_What the task asks_
Return the line containing "- Run the Flask" and every line after it through the end of the entries below, with no other lines.

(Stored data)
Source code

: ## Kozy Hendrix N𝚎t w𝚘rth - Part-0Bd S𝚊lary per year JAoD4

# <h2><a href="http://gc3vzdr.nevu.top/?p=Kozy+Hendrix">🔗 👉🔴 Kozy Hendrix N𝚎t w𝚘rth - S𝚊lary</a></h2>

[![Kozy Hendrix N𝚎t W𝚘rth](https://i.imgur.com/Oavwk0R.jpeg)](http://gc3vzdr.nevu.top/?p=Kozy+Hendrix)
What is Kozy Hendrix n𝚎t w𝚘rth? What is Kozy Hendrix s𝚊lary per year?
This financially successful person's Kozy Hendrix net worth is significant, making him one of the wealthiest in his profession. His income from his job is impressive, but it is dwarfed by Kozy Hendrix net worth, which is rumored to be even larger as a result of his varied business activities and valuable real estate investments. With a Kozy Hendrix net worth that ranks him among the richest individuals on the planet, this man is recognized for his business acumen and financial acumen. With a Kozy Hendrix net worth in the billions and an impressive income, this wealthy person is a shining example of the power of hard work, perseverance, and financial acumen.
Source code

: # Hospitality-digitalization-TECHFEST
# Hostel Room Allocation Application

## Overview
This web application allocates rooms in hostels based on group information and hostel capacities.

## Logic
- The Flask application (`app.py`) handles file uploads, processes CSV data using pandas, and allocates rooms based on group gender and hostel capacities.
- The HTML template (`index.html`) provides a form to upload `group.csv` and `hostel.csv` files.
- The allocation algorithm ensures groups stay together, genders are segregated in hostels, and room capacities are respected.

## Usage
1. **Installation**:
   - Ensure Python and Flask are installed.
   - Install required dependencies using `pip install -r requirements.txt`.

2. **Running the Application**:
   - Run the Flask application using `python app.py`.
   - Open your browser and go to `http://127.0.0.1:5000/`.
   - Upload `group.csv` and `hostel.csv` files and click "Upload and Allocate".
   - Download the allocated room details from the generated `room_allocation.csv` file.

_Result_
   - Run the Flask application using `python app.py`.
   - Open your browser and go to `http://127.0.0.1:5000/`.
   - Upload `group.csv` and `hostel.csv` files and click "Upload and Allocate".
   - Download the allocated room details from the generated `room_allocation.csv` file.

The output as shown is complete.